Python Data Scraper

Question

I wrote the following line of code

#!/usr/bin/python
#weather.scraper

from bs4 import BeautifulSoup
import urllib

def main():
    """weather scraper"""
    r = urllib.urlopen("https://www.wunderground.com/history/airport/KPHL/2016/1/1/MonthlyHistory.html?&reqdb.zip=&reqdb.magic=&reqdb.wmo=&MR=1").read()
    soup = BeautifulSoup(r, "html.parser")
    table = soup.find_all("table", class_="responsive airport-history-summary-table")
    tr = soup.find_all("tr")
    td = soup.find_all("td")
    print table
            

if __name__ == "__main__":
    main()

When I print the table i get all the html (td, tr, span, etc.) as well. How can I print the content of the table (tr, td) without the html?
THANKS!

Milano · Accepted Answer · 2016-04-04 20:16:42Z

2

You have to use .getText() method when you want to get a content.

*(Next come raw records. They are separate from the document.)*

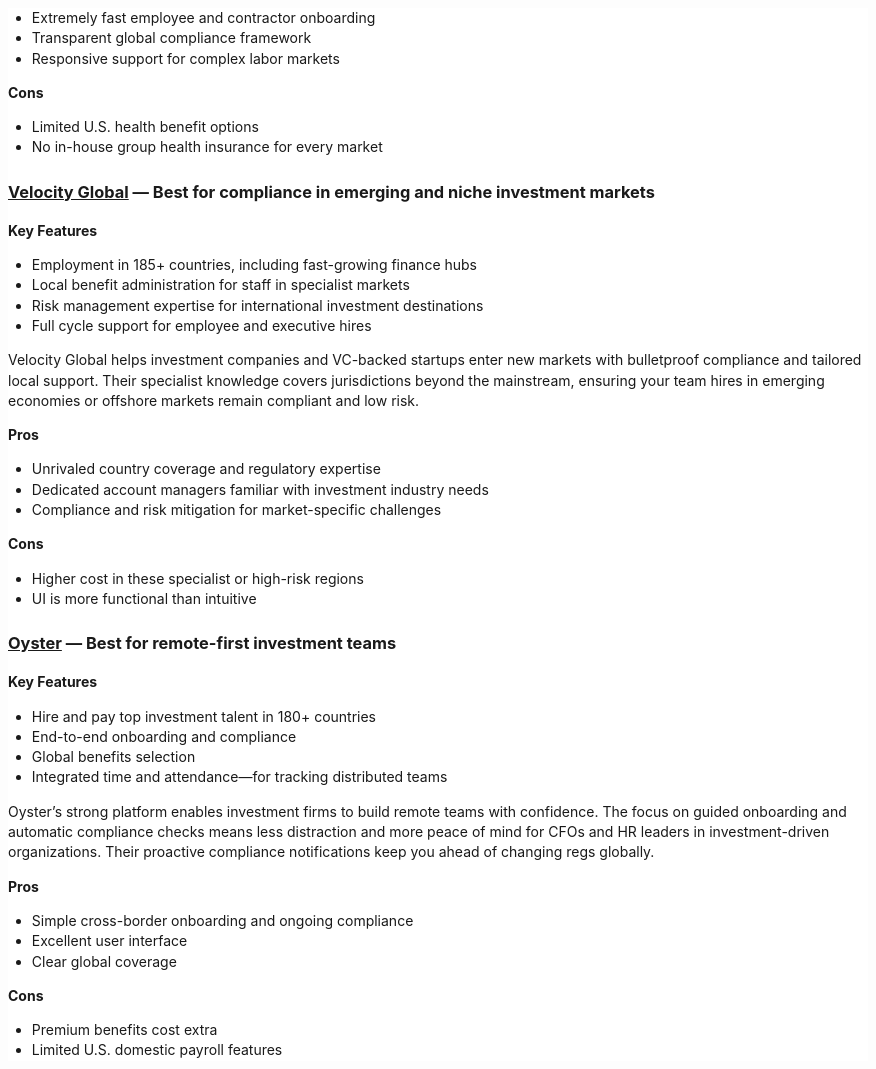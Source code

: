 <ul>
<li>Extremely fast employee and contractor onboarding</li>
<li>Transparent global compliance framework</li>
<li>Responsive support for complex labor markets</li>
</ul>
<p><strong>Cons</strong></p>
<ul>
<li>Limited U.S. health benefit options</li>
<li>No in-house group health insurance for every market</li>
</ul>

<h3><a href=""https://hr-professionals.click/velocity-global"" target=""_blank"" rel=""noopener noreferrer"">Velocity Global</a> — Best for compliance in emerging and niche investment markets</h3>
<p><strong>Key Features</strong></p>
<ul>
<li>Employment in 185+ countries, including fast-growing finance hubs</li>
<li>Local benefit administration for staff in specialist markets</li>
<li>Risk management expertise for international investment destinations</li>
<li>Full cycle support for employee and executive hires</li>
</ul>
<p>Velocity Global helps investment companies and VC-backed startups enter new markets with bulletproof compliance and tailored local support. Their specialist knowledge covers jurisdictions beyond the mainstream, ensuring your team hires in emerging economies or offshore markets remain compliant and low risk.</p>
<p><strong>Pros</strong></p>
<ul>
<li>Unrivaled country coverage and regulatory expertise</li>
<li>Dedicated account managers familiar with investment industry needs</li>
<li>Compliance and risk mitigation for market-specific challenges</li>
</ul>
<p><strong>Cons</strong></p>
<ul>
<li>Higher cost in these specialist or high-risk regions</li>
<li>UI is more functional than intuitive</li>
</ul>

<h3><a href=""https://hr-professionals.click/oyster"" target=""_blank"" rel=""noopener noreferrer"">Oyster</a> — Best for remote-first investment teams</h3>
<p><strong>Key Features</strong></p>
<ul>
<li>Hire and pay top investment talent in 180+ countries</li>
<li>End-to-end onboarding and compliance</li>
<li>Global benefits selection</li>
<li>Integrated time and attendance—for tracking distributed teams</li>
</ul>
<p>Oyster’s strong platform enables investment firms to build remote teams with confidence. The focus on guided onboarding and automatic compliance checks means less distraction and more peace of mind for CFOs and HR leaders in investment-driven organizations. Their proactive compliance notifications keep you ahead of changing regs globally.</p>
<p><strong>Pros</strong></p>
<ul>
<li>Simple cross-border onboarding and ongoing compliance</li>
<li>Excellent user interface</li>
<li>Clear global coverage</li>
</ul>
<p><strong>Cons</strong></p>
<ul>
<li>Premium benefits cost extra</li>
<li>Limited U.S. domestic payroll features</li>
</ul>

Since find_all returns a list of elements, you have to choose one of them (td[0]).

Or you can do for example:

for tr in soup.find_all("tr"):
    print '>>>> NEW row <<<<'
    print '|'.join([x.getText() for x in tr.find_all('td')])

The loop above prints for each row cell next to cell.

Note that you do find all td's and all tr's your way but you probably want to get just those in table.

If you want to look for elements inside the table, you have to do this:

table.find('tr') instead of soup.find('tr) so the BeautifulSoup will be looking for trs in the table instead of whole html.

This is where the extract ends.